The S2S model converts spoken input into spoken output, while the STT–TTS model first converts speech into text, which is processed by an Agent; the Agent’s textual response is then converted back into speech. Both approaches involve tradeoffs.

Dialog adopts the STT–TTS model. It orchestrates communication between the VoIP, STT, TTS, and Agent components. The framework provides concrete implementations of VoIP, STT, and TTS classes, along with abstract Agent classes designed for subclassing.

Features

  • Extensible, modular framework
  • Concrete implementations for VoIP, STT, and TTS, plus abstract Agent classes for extension
  • Multithreaded deployments
  • Event-driven architecture
  • Isolated state — components exchange objects but never mutate objects held by other components

NB Dialog is a well architected implementation; however, it is still undergoing active refactoring. Prior to 1.0.0, public interfaces may change on turns of minor versions and commit messages will be minimal.

Table of contents

Installation

Development Installation

These instructions describe how to clone the Dialog repository and build the package.

Clone the repository.

git clone https://github.com/faranalytics/dialog.git

Change directory into the Dialog repository.

cd dialog

Install the package dependencies.

npm install && npm update

Build the Dialog package.

You can use the clean:build script in order to do a clean build.

npm run clean:build

Alternatively, you can use the watch script in order to watch and build the package. This will build the package each time you make a change to a file in ./src. If you use the watch script, you will need to open a new terminal in order to build and run your application.

npm run watch

Install Dialog into your package

Change directory into your package directory and install the package.
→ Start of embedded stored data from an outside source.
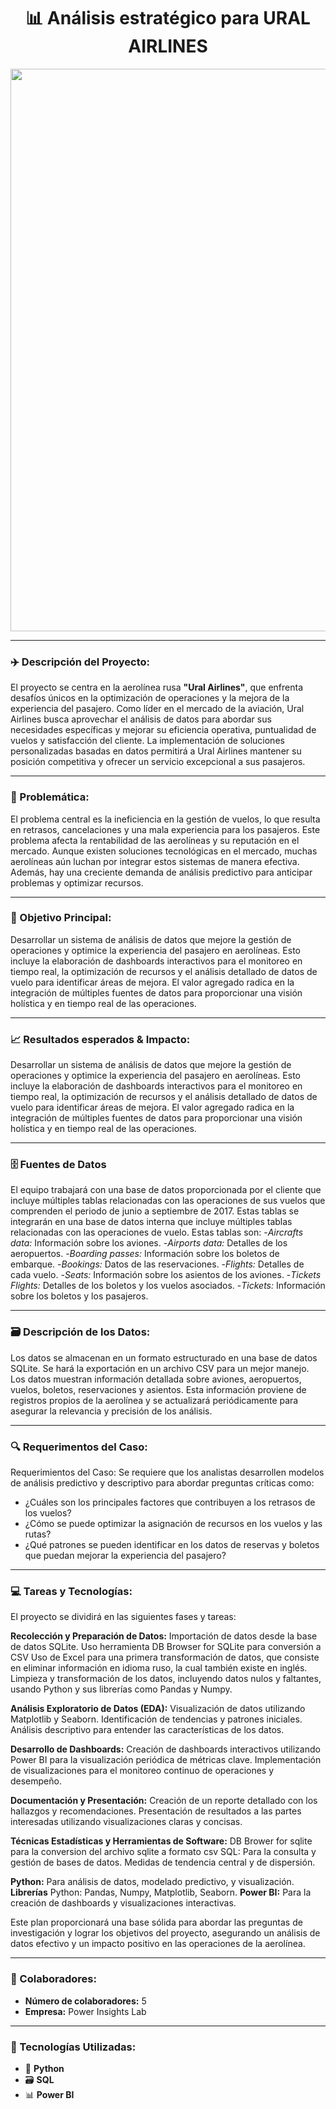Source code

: <div align="center">
  <h1 style="font-weight:bold;">
    📊 Análisis estratégico para URAL AIRLINES
  </h1>
  <img src="https://i.imgur.com/cgMPZKx.png" width="900px">
</div>

---

### ✈️ Descripción del Proyecto:

El proyecto se centra en la aerolínea rusa **"Ural Airlines"**, que enfrenta desafíos únicos en la optimización de operaciones y la mejora de la experiencia del pasajero. Como líder en el mercado de la aviación, Ural Airlines busca aprovechar el análisis de datos para abordar sus necesidades específicas y mejorar su eficiencia operativa, puntualidad de vuelos y satisfacción del cliente. La implementación de soluciones personalizadas basadas en datos permitirá a Ural Airlines mantener su posición competitiva y ofrecer un servicio excepcional a sus pasajeros.

---

### :stop_sign: Problemática:

El problema central es la ineficiencia en la gestión de vuelos, lo que resulta en retrasos, cancelaciones y una mala experiencia para los pasajeros. Este problema afecta la rentabilidad de las aerolíneas y su reputación en el mercado. Aunque existen soluciones tecnológicas en el mercado, muchas aerolíneas aún luchan por integrar estos sistemas de manera efectiva. Además, hay una creciente demanda de análisis predictivo para anticipar problemas y optimizar recursos.

---

### 	:dart: Objetivo Principal:

Desarrollar un sistema de análisis de datos que mejore la gestión de operaciones y optimice la experiencia del pasajero en aerolíneas. Esto incluye la elaboración de dashboards interactivos para el monitoreo en tiempo real, la optimización de recursos y el análisis detallado de datos de vuelo para identificar áreas de mejora. El valor agregado radica en la integración de múltiples fuentes de datos para proporcionar una visión holística y en tiempo real de las operaciones.

---

### :chart_with_upwards_trend: Resultados esperados & Impacto:

Desarrollar un sistema de análisis de datos que mejore la gestión de operaciones y optimice la experiencia del pasajero en aerolíneas. Esto incluye la elaboración de dashboards interactivos para el monitoreo en tiempo real, la optimización de recursos y el análisis detallado de datos de vuelo para identificar áreas de mejora. El valor agregado radica en la integración de múltiples fuentes de datos para proporcionar una visión holística y en tiempo real de las operaciones.

---

### 	:file_cabinet: Fuentes de Datos

El equipo trabajará con una base de datos proporcionada por el cliente que incluye múltiples tablas relacionadas con las operaciones de sus vuelos que comprenden el periodo de junio a septiembre de 2017. Estas tablas se integrarán en una base de datos interna que incluye múltiples tablas relacionadas con las operaciones de vuelo. Estas tablas son:
-*Aircrafts data:* Información sobre los aviones. 
-*Airports data:* Detalles de los aeropuertos.
-*Boarding passes:* Información sobre los boletos de embarque.
-*Bookings:* Datos de las reservaciones.
-*Flights:* Detalles de cada vuelo.
-*Seats:* Información sobre los asientos de los aviones. 
-*Tickets Flights:* Detalles de los boletos y los vuelos asociados.
-*Tickets:* Información sobre los boletos y los pasajeros.

---

### :card_file_box: Descripción de los Datos:

Los datos se almacenan en un formato estructurado en una base de datos SQLite. Se hará la exportación en un archivo CSV para un mejor manejo. Los datos muestran información detallada sobre aviones, aeropuertos, vuelos, boletos, reservaciones y asientos. Esta información proviene de registros propios de la aerolínea y se actualizará periódicamente para asegurar la relevancia y precisión de los análisis.

---

### :mag: Requerimentos del Caso:

Requerimientos del Caso: Se requiere que los analistas desarrollen modelos de análisis predictivo y descriptivo para abordar preguntas críticas como:
- ¿Cuáles son los principales factores que contribuyen a los retrasos de los vuelos?
- ¿Cómo se puede optimizar la asignación de recursos en los vuelos y las rutas?
- ¿Qué patrones se pueden identificar en los datos de reservas y boletos que puedan mejorar la experiencia del pasajero?

---

### :computer: Tareas y Tecnologías:

El proyecto se dividirá en las siguientes fases y tareas: 

**Recolección y Preparación de Datos:**
Importación de datos desde la base de datos SQLite.
Uso herramienta DB Browser for SQLite para conversión a CSV
Uso de Excel para una primera transformación de datos, que consiste en eliminar información en idioma ruso, la cual también existe en inglés.
Limpieza y transformación de los datos, incluyendo datos nulos y faltantes, usando Python y sus librerías como Pandas y Numpy.

**Análisis Exploratorio de Datos (EDA):**
Visualización de datos utilizando Matplotlib y Seaborn.
Identificación de tendencias y patrones iniciales.
Análisis descriptivo para entender las características de los datos.

**Desarrollo de Dashboards:**
Creación de dashboards interactivos utilizando Power BI para la visualización periódica de métricas clave.
Implementación de visualizaciones para el monitoreo continuo de operaciones y desempeño.

**Documentación y Presentación:**
Creación de un reporte detallado con los hallazgos y recomendaciones.
Presentación de resultados a las partes interesadas utilizando visualizaciones claras y concisas.

**Técnicas Estadísticas y Herramientas de Software:**
DB Brower for sqlite para la conversion del archivo sqlite a formato csv SQL: Para la consulta y gestión de bases de datos.
Medidas de tendencia central y de dispersión.

**Python:** Para análisis de datos, modelado predictivo, y visualización.
**Librerías** Python: Pandas, Numpy, Matplotlib, Seaborn.
**Power BI:** Para la creación de dashboards y visualizaciones interactivas.

Este plan proporcionará una base sólida para abordar las preguntas de investigación y lograr los objetivos del proyecto, asegurando un análisis de datos efectivo y un impacto positivo en las operaciones de la aerolínea.

---

### 👥 Colaboradores: 
- **Número de colaboradores:** 5
- **Empresa:** Power Insights Lab

---

### 🚀 Tecnologías Utilizadas:

- 🐍 **Python**
- 🗃️ **SQL**
- 📊 **Power BI**
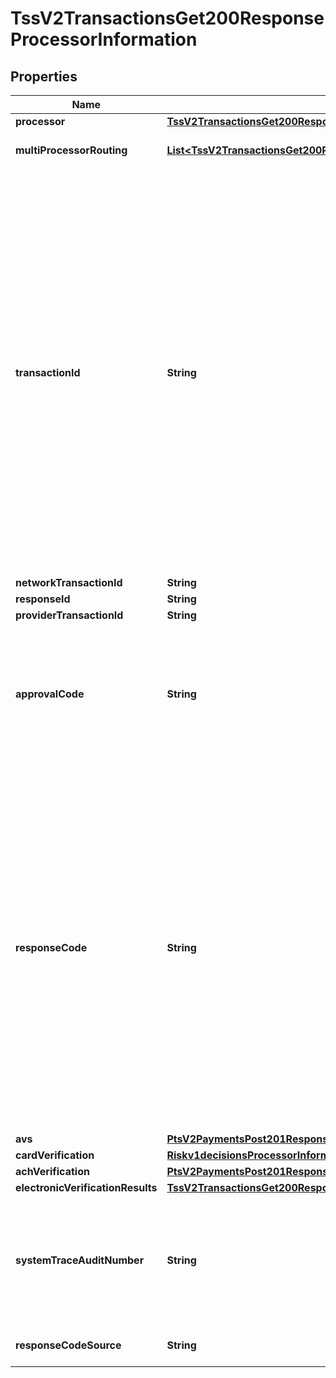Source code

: 
# TssV2TransactionsGet200ResponseProcessorInformation

## Properties
Name | Type | Description | Notes
------------ | ------------- | ------------- | -------------
**processor** | [**TssV2TransactionsGet200ResponseProcessorInformationProcessor**](TssV2TransactionsGet200ResponseProcessorInformationProcessor.md) |  |  [optional]
**multiProcessorRouting** | [**List&lt;TssV2TransactionsGet200ResponseProcessorInformationMultiProcessorRouting&gt;**](TssV2TransactionsGet200ResponseProcessorInformationMultiProcessorRouting.md) | An array of object that contains the list of acquirer response codes &amp; reasons if a transaction is routed to multiple acquirers. |  [optional]
**transactionId** | **String** | Network transaction identifier (TID). You can use this value to identify a specific transaction when you are discussing the transaction with your processor. Not all processors provide this value.  Returned by the authorization service.  #### PIN debit Transaction identifier generated by the processor.  Returned by PIN debit credit.  #### GPX Processor transaction ID.  #### Cielo For Cielo, this value is the non-sequential unit (NSU) and is supported for all transactions. The value is generated by Cielo or the issuing bank.  #### Comercio Latino For Comercio Latino, this value is the proof of sale or non-sequential unit (NSU) number generated by the acquirers Cielo and Rede, or the issuing bank.  #### CyberSource through VisaNet and GPN For details about this value for CyberSource through VisaNet and GPN, see \&quot;Network Transaction Identifiers\&quot; in [Credit Card Services Using the SCMP API.](https://apps.cybersource.com/library/documentation/dev_guides/CC_Svcs_SCMP_API/html/)  #### Moneris This value identifies the transaction on a host system. It contains the following information: - Terminal used to process the transaction - Shift during which the transaction took place - Batch number - Transaction number within the batch You must store this value. If you give the customer a receipt, display this value on the receipt.  **Example** For the value 66012345001069003: - Terminal ID &#x3D; 66012345 - Shift number &#x3D; 001 - Batch number &#x3D; 069 - Transaction number &#x3D; 003  |  [optional]
**networkTransactionId** | **String** | The description for this field is not available. |  [optional]
**responseId** | **String** | Response ID sent from the processor.  |  [optional]
**providerTransactionId** | **String** | The description for this field is not available. |  [optional]
**approvalCode** | **String** | Authorization code. Returned only when the processor returns this value.  The length of this value depends on your processor.  Returned by authorization service.  #### PIN debit Authorization code that is returned by the processor.  Returned by PIN debit credit.  #### Elavon Encrypted Account Number Program The returned value is OFFLINE.  #### TSYS Acquiring Solutions The returned value for a successful zero amount authorization is 000000.  |  [optional]
**responseCode** | **String** | For most processors, this is the error message sent directly from the bank. Returned only when the processor returns this value.  **Important** Do not use this field to evaluate the result of the authorization.  #### PIN debit Response value that is returned by the processor or bank. **Important** Do not use this field to evaluate the results of the transaction request.  Returned by PIN debit credit, PIN debit purchase, and PIN debit reversal.  #### AIBMS If this value is &#x60;08&#x60;, you can accept the transaction if the customer provides you with identification.  #### Atos This value is the response code sent from Atos and it might also include the response code from the bank. Format: &#x60;aa,bb&#x60; with the two values separated by a comma and where: - &#x60;aa&#x60; is the two-digit error message from Atos. - &#x60;bb&#x60; is the optional two-digit error message from the bank.  #### Comercio Latino This value is the status code and the error or response code received from the processor separated by a colon. Format: [status code]:E[error code] or [status code]:R[response code] Example &#x60;2:R06&#x60;  #### JCN Gateway Processor-defined detail error code. The associated response category code is in the &#x60;processorInformation.responseCategoryCode&#x60; field. String (3)  |  [optional]
**avs** | [**PtsV2PaymentsPost201ResponseProcessorInformationAvs**](PtsV2PaymentsPost201ResponseProcessorInformationAvs.md) |  |  [optional]
**cardVerification** | [**Riskv1decisionsProcessorInformationCardVerification**](Riskv1decisionsProcessorInformationCardVerification.md) |  |  [optional]
**achVerification** | [**PtsV2PaymentsPost201ResponseProcessorInformationAchVerification**](PtsV2PaymentsPost201ResponseProcessorInformationAchVerification.md) |  |  [optional]
**electronicVerificationResults** | [**TssV2TransactionsGet200ResponseProcessorInformationElectronicVerificationResults**](TssV2TransactionsGet200ResponseProcessorInformationElectronicVerificationResults.md) |  |  [optional]
**systemTraceAuditNumber** | **String** | This field is returned only for **American Express Direct** and **CyberSource through VisaNet**. Returned by authorization and incremental authorization services.  #### American Express Direct  System trace audit number (STAN). This value identifies the transaction and is useful when investigating a chargeback dispute.  #### CyberSource through VisaNet  System trace number that must be printed on the customer’s receipt.  |  [optional]
**responseCodeSource** | **String** | Used by Visa only and contains the response source/reason code that identifies the source of the response decision.  |  [optional]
npm install <path-to-the-dialog-repository> --save

You should now be able to import Dialog artifacts into your package.

Usage

How it works

When a call is initiated, a Gateway (e.g., a Twilio Gateway) emits a voip event. The voip handler is called with a VoIP instance as its single argument. The VoIP instance handles the web socket connection that is set on it by the Gateway. In the voip handler, an instance of an Agent is constructed by passing a VoIP, STT, and TTS implementation into its constructor. The agent is started by calling its activate method. The activate method of the Agent instance connects the interfaces that comprise the application.

An important characteristic of the architecture is that a new instance (i.e., a VoIP, STT, TTS, and Agent) — is created for every call. This allows each instance to maintain state specific to its call.

Excerpted from src/main.ts.

...
const gateway = new TwilioGateway({
  httpServer,
  webSocketServer,
  webhookURL: new URL(WEBHOOK_URL),
  authToken: TWILIO_AUTH_TOKEN,
  accountSid: TWILIO_ACCOUNT_SID
});

gateway.on("voip", (voip: TwilioVoIP) => {
  const agent = new TwilioVoIPOpenAIAgent({
    voip: voip,
    stt: new DeepgramSTT({ apiKey: DEEPGRAM_API_KEY, liveSchema: DEEPGRAM_LIVE_SCHEMA }),
    tts: new CartesiaTTS({ apiKey: CARTESIA_API_KEY, speechOptions: CARTESIA_SPEECH_OPTIONS }),
    apiKey: OPENAI_API_KEY,
    system: OPENAI_SYSTEM_MESSAGE,
    greeting: OPENAI_GREETING_MESSAGE,
    model: OPENAI_MODEL,
    twilioAccountSid: TWILIO_ACCOUNT_SID,
    twilioAuthToken: TWILIO_AUTH_TOKEN
  });

  agent.activate();
});
...

Examples

Example implementations are provided in the examples subpackages.

Custom Twilio VoIP, Deepgram STT, Cartesia TTS, and OpenAI Agent

In the Custom Twilio VoIP, Deepgram STT, Cartesia TTS, and OpenAI Agent example you will create a simple hypothetical Agent that prepends its messages with a timestamp and manages its conversation history.

Twilio VoIP, Deepgram STT, Cartesia TTS, and OpenAI Agent (Threading)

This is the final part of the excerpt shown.